Submit your final submission through
CourseWork. You will submit one or two files:
- A pdf file of your final report
- (OPTIONAL) zip file (or pdf file) with Supplementary Materials
Report. The following is a suggested structure for the report:
- Title, Author(s)
- Abstract: It should not be more than 300 words
- Introduction: this section introduces your problem, and the overall plan for approaching your problem
- Background/Related Work: This section discusses relevant literature for your project
- Approach: This section details the framework of your project. Be specific, which means you might want to include equations, figures, plots, etc
- Experiment: This section begins with what kind of experiments you're doing, what kind of dataset(s) you're using, and what is the way you measure or evaluate your results. It then shows in details the results of your experiments. By details, we mean both quantitative evaluations (show numbers, figures, tables, etc) as well as qualitative results (show images, example results, etc).

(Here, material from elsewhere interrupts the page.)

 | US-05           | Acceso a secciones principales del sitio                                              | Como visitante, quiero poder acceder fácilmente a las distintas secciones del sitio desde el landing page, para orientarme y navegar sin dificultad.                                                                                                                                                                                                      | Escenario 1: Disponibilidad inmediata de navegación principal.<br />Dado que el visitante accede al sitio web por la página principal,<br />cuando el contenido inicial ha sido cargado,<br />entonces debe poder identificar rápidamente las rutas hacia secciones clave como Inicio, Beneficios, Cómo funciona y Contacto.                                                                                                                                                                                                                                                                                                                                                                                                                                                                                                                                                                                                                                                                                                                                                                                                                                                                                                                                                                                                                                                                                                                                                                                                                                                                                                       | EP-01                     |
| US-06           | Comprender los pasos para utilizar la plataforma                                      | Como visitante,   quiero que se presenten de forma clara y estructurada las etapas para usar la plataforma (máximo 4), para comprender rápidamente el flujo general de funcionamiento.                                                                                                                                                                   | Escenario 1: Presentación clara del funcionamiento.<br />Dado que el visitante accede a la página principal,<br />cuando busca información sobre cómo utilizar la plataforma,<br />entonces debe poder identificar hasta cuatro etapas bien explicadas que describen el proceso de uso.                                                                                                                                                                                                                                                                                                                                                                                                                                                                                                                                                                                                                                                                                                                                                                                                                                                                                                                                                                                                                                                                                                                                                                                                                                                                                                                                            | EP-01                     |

- Conclusion: What have you learned? Suggest future ideas.
- References: This is absolutely necessary.
Supplementary Material is not counted toward your 6-8 page limit.
Examples of things to put in your supplementary material:
- Source code (if your project proposed an algorithm, or code that is relevant and important for your project.).

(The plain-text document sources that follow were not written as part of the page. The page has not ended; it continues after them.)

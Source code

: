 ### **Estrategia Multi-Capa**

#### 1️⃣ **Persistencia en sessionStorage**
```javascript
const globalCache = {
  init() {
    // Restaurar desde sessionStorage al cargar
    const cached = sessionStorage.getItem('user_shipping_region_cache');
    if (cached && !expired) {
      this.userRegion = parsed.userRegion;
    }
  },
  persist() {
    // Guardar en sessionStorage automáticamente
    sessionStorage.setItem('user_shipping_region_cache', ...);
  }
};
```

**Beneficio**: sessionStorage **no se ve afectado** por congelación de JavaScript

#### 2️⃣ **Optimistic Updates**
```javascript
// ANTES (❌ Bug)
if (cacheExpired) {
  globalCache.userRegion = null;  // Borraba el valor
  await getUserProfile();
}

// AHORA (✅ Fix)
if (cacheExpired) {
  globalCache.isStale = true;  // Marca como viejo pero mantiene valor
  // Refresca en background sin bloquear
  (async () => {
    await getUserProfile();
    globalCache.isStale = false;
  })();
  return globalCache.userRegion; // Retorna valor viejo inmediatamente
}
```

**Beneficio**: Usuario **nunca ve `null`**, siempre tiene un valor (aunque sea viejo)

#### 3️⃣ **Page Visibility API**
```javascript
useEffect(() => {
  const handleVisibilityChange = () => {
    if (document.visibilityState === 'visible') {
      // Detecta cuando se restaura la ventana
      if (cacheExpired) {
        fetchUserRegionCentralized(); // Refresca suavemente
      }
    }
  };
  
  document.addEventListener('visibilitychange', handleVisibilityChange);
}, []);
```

- Cool videos, interactive visualizations, demos, etc.
Examples of things to not put in your supplementary material:
- All of Caffe source code.
- Various ordinary data preprocessing scripts.
- Any code that is larger than 1MB.
- Model checkpoints.
- A computer virus.
Poster Session
We will hold a poster session in which you will present the results of your projects is form of a poster. The poster session will happen on March 9th, 2:00-5:00pm, at AT&T patio (the lawn behind Gates building). Poster boards and easels will be provided.
Example Project Reports
Your project reports should structure like a computer vision conference paper (CVPR, ECCV, ICCV, etc.). You can find publications from Stanford Vision Lab from
here. In addition, you may also take a look at some previous projects from other Stanford CS classes, such as
CS221,
CS229 and
CS224W
Collaboration Policy
You can work in teams of up to
3 people (note: in 2015 this was 2, we're changing this to 3 in 2016). We do expect that projects done with 3 people have more impressive writeup and results than projects done with 2 people. To get a sense for the scope and expectations for 2-people projects have a look at project reports from the last year.
Honor Code
You may consult any papers, books, online references, or publicly available implementations for ideas and code that you may want to incorporate into your strategy or algorithm, so long as you clearly cite your sources in your code and your writeup. However, under no circumstances may you look at another group’s code or incorporate their code into your project.
If you are doing a similar project for another class, you must make this clear and write down the exact portion of the project that is being counted for CS231n.